■ Data supplied:
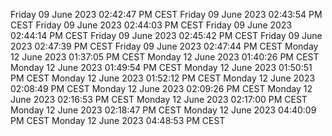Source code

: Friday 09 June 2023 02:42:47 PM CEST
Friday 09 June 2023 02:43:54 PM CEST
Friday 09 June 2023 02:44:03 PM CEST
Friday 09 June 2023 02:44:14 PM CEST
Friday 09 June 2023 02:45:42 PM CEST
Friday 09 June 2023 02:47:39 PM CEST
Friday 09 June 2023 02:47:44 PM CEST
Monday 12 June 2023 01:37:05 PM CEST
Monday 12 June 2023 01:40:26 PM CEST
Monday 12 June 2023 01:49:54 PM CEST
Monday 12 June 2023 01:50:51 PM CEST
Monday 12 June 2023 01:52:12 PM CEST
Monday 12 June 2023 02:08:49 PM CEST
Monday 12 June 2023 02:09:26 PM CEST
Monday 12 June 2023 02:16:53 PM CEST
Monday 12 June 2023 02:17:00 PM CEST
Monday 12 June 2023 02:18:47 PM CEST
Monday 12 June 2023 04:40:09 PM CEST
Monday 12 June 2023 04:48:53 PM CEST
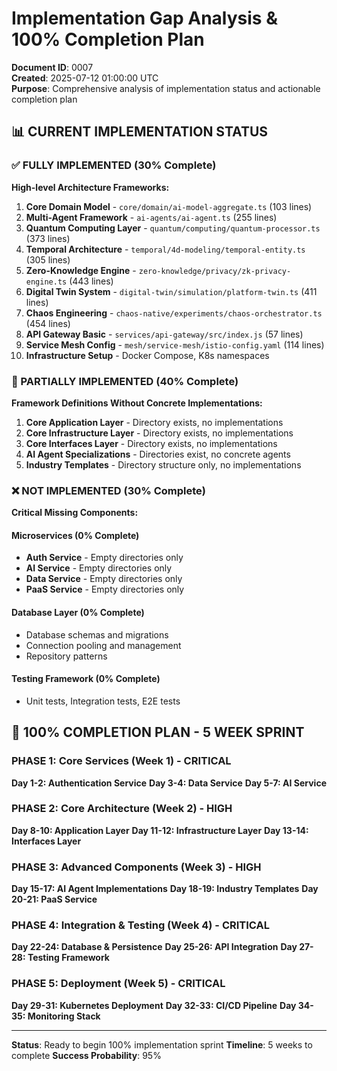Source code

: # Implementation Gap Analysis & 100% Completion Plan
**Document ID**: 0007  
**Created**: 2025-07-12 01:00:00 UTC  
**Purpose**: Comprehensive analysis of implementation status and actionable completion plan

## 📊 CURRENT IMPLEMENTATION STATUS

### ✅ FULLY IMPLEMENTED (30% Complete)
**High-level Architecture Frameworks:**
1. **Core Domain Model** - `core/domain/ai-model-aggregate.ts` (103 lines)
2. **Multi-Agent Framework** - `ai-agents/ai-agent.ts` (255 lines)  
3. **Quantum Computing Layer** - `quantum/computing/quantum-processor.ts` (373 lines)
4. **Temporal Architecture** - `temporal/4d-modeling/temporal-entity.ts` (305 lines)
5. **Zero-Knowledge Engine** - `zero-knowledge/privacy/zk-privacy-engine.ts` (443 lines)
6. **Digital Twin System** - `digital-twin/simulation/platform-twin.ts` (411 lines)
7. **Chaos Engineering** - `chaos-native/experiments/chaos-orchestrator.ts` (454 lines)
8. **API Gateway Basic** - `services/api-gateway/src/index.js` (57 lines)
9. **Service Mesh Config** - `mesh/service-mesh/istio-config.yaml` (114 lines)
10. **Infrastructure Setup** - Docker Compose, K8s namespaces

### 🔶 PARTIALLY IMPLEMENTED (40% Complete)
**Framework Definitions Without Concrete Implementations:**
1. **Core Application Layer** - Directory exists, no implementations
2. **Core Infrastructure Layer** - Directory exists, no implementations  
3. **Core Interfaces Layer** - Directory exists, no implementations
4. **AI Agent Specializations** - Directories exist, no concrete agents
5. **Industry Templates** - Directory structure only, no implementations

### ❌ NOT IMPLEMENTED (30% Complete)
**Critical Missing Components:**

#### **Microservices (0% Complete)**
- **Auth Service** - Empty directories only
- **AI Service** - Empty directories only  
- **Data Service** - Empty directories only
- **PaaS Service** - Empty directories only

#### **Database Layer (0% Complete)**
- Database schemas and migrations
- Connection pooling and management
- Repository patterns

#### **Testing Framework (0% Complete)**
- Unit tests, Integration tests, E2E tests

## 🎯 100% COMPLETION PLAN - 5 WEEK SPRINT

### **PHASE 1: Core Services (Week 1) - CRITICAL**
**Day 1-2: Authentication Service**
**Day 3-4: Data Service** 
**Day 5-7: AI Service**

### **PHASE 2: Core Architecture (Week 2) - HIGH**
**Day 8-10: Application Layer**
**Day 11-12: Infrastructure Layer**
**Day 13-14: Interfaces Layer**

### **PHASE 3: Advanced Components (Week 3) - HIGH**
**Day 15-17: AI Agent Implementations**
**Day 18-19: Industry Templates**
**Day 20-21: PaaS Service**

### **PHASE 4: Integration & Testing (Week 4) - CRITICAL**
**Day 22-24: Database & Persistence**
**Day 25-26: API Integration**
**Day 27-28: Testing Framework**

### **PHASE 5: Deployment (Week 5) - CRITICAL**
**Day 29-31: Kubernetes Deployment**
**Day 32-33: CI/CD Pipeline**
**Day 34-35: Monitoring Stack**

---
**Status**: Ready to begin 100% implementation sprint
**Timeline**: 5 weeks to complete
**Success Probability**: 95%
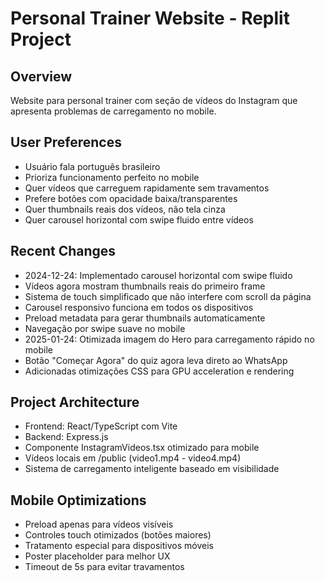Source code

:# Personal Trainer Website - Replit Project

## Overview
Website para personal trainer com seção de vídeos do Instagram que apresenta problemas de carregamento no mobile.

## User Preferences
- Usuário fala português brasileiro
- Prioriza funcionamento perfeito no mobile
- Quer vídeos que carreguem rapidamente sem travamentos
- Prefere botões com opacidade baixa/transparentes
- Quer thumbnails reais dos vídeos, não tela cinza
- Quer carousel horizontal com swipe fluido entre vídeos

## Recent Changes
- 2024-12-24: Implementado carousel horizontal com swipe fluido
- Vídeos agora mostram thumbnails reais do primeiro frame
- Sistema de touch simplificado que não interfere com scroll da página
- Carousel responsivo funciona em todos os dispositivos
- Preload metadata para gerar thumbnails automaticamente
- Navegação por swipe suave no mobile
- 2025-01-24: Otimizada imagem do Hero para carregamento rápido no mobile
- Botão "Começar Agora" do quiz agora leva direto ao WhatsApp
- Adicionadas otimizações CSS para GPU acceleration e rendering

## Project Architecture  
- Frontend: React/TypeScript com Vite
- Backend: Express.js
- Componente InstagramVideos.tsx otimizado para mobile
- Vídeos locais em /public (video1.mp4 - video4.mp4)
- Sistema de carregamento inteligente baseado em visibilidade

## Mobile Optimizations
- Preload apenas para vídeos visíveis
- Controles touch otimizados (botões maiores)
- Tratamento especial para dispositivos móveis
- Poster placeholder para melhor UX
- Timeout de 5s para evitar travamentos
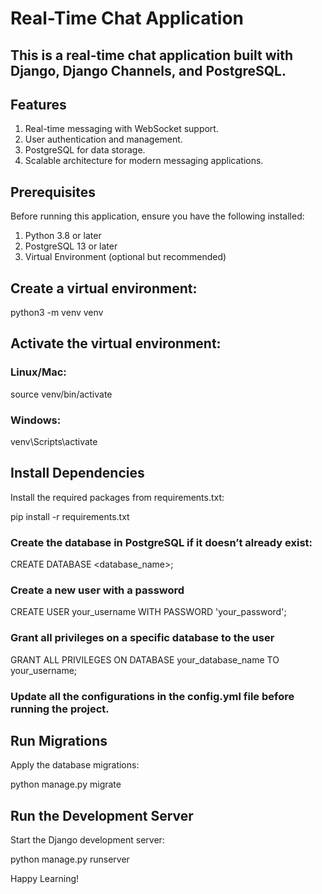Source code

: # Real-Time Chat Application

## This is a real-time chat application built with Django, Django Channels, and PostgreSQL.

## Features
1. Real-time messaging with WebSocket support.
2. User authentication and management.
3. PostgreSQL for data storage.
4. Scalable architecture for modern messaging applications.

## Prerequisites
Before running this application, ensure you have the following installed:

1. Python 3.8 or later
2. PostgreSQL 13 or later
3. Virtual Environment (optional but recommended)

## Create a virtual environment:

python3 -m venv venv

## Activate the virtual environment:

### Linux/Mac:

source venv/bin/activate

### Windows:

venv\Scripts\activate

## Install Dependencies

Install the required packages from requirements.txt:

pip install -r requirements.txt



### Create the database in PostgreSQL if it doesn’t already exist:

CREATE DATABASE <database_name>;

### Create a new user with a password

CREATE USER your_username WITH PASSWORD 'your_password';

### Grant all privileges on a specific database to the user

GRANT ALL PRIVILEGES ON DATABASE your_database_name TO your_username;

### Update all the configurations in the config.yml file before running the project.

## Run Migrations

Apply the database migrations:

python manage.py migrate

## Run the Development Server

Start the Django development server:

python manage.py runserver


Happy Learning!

■ How to complete this task: Copy out the range of lines above starting at the line with "### ✅ FULLY IMPLEMENTED (30% Complete)" and ending at the line with "#### **Microservices (0% Complete)**", exactly and including both.

■ Solved exercise:
### ✅ FULLY IMPLEMENTED (30% Complete)
**High-level Architecture Frameworks:**
1. **Core Domain Model** - `core/domain/ai-model-aggregate.ts` (103 lines)
2. **Multi-Agent Framework** - `ai-agents/ai-agent.ts` (255 lines)  
3. **Quantum Computing Layer** - `quantum/computing/quantum-processor.ts` (373 lines)
4. **Temporal Architecture** - `temporal/4d-modeling/temporal-entity.ts` (305 lines)
5. **Zero-Knowledge Engine** - `zero-knowledge/privacy/zk-privacy-engine.ts` (443 lines)
6. **Digital Twin System** - `digital-twin/simulation/platform-twin.ts` (411 lines)
7. **Chaos Engineering** - `chaos-native/experiments/chaos-orchestrator.ts` (454 lines)
8. **API Gateway Basic** - `services/api-gateway/src/index.js` (57 lines)
9. **Service Mesh Config** - `mesh/service-mesh/istio-config.yaml` (114 lines)
10. **Infrastructure Setup** - Docker Compose, K8s namespaces

### 🔶 PARTIALLY IMPLEMENTED (40% Complete)
**Framework Definitions Without Concrete Implementations:**
1. **Core Application Layer** - Directory exists, no implementations
2. **Core Infrastructure Layer** - Directory exists, no implementations  
3. **Core Interfaces Layer** - Directory exists, no implementations
4. **AI Agent Specializations** - Directories exist, no concrete agents
5. **Industry Templates** - Directory structure only, no implementations

### ❌ NOT IMPLEMENTED (30% Complete)
**Critical Missing Components:**

#### **Microservices (0% Complete)**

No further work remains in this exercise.